--- START ---

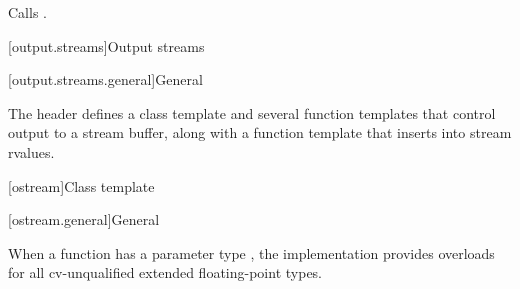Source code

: \begin{itemdescr}
\pnum
\effects
Calls .
\end{itemdescr}


[output.streams]{Output streams}

[output.streams.general]{General}

\pnum
The header  defines a class template
and several function templates that control output to a stream buffer,
along with a function template that inserts into stream rvalues.

[ostream]{Class template }

[ostream.general]{General}

\pnum
When a function has
a parameter type ,
the implementation provides overloads
for all cv-unqualified extended floating-point types.

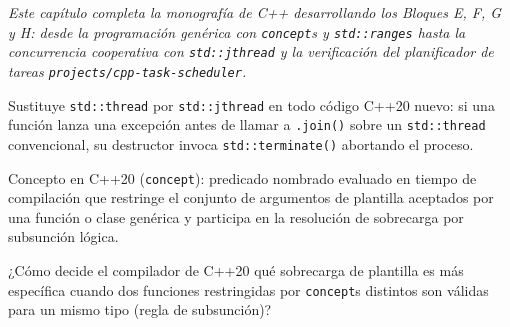 \documentclass{book}
\begin{document}
\noindent\textit{Este capítulo completa la monografía de C++ desarrollando los Bloques E, F, G y H: desde la programación genérica con \texttt{concept}s y \texttt{std::ranges} hasta la concurrencia cooperativa con \texttt{std::jthread} y la verificación del planificador de tareas \texttt{projects/cpp-task-scheduler}.}

\begin{tcolorbox}[title={Consejo}, studiumtip, breakable]

Sustituye \texttt{std::thread} por \texttt{std::jthread} en todo código C++20 nuevo: si una función lanza una excepción antes de llamar a \texttt{.join()} sobre un \texttt{std::thread} convencional, su destructor invoca \texttt{std::terminate()} abortando el proceso.
\end{tcolorbox}

\begin{tcolorbox}[title={Definición}, studiumdef, breakable]

Concepto en C++20 (\texttt{concept}): predicado nombrado evaluado en tiempo de compilación que restringe el conjunto de argumentos de plantilla aceptados por una función o clase genérica y participa en la resolución de sobrecarga por subsunción lógica.
\end{tcolorbox}

\begin{tcolorbox}[title={Autoficha}, studiumcheck, breakable]

¿Cómo decide el compilador de C++20 qué sobrecarga de plantilla es más específica cuando dos funciones restringidas por \texttt{concept}s distintos son válidas para un mismo tipo (regla de subsunción)?
\end{tcolorbox}
\end{document}
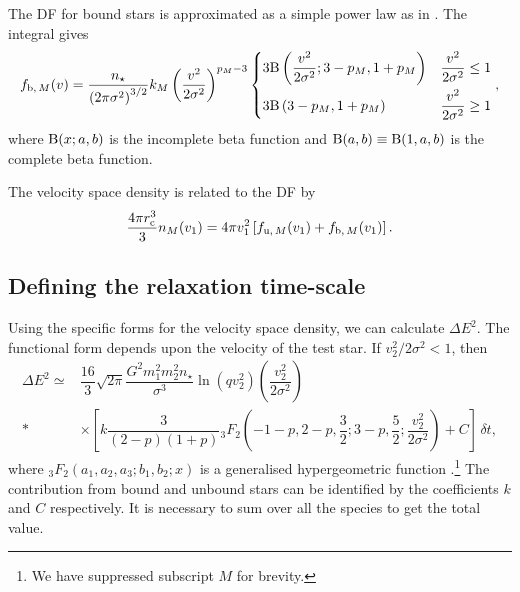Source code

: The DF for bound stars is approximated as a simple power law as in . The integral gives
\begin{equation}
f_{\mathrm{b},\,M}(v) = \dfrac{n_\star}{\left(2\pi\sigma^2\right)^{3/2}}k_M \left(\dfrac{v^2}{2\sigma^2}\right)^{p_M - 3}\begin{cases}
3 \Beta\left(\dfrac{v^2}{2\sigma^2}; 3 - p_M, 1 + p_M\right) \vspace{1mm} & \dfrac{v^2}{2\sigma^2} \leq 1 \\
3 \Beta\left(3 - p_M, 1 + p_M\right) & \dfrac{v^2}{2\sigma^2} \geq 1
\end{cases},
\end{equation}
where $\mathrm{B}(x;a,b)$ is the incomplete beta function \citep[section 8.17]{Olver2010} and $\mathrm{B}(a,b) \equiv \mathrm{B}(1,a,b)$ is the complete beta function.

The velocity space density is related to the DF by
\begin{equation}
\dfrac{4\pi r_\mathrm{c}^3}{3}n_M(v_1) = 4\pi v_1^2\left[f_{\mathrm{u},\,M}(v_1) + f_{\mathrm{b},\,M}(v_1)\right].
\end{equation}

\subsection{Defining the relaxation time-scale}

Using the specific forms for the velocity space density, we can calculate $\Delta E^2$. The functional form depends upon the velocity of the test star. If $v_2^2/2\sigma^2 < 1$, then
\begin{align}
\Delta E^2 \simeq {} & \dfrac{16}{3}\sqrt{2\pi}\dfrac{G^2m_1^2 m_2^2n_\star}{\sigma^3}\ln\left(qv_2^2\right) \left(\dfrac{v_2^2}{2\sigma^2}\right) \nonumber \\*
{} & \times \left. \left[k \dfrac{3}{(2 - p)(1 + p)}{_3F_2}\left(-1-p,2-p,\dfrac{3}{2};3-p,\dfrac{5}{2};\dfrac{v_2^2}{2\sigma^2}\right) + C\right]\,\delta t, \right.
\label{eq:w-less-1}
\end{align}
where ${_3F_2}(a_1,a_2,a_3;b_1,b_2;x)$ is a generalised hypergeometric function \citep[section 16]{Olver2010}.\footnote{We have suppressed subscript $M$ for brevity.} The contribution from bound and unbound stars can be identified by the coefficients $k$ and $C$ respectively. It is necessary to sum over all the species to get the total value.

--- END ---

Line count for "that": determine it from the data and answer with the number by itself.

▶ **RESPONSE BELOW**
2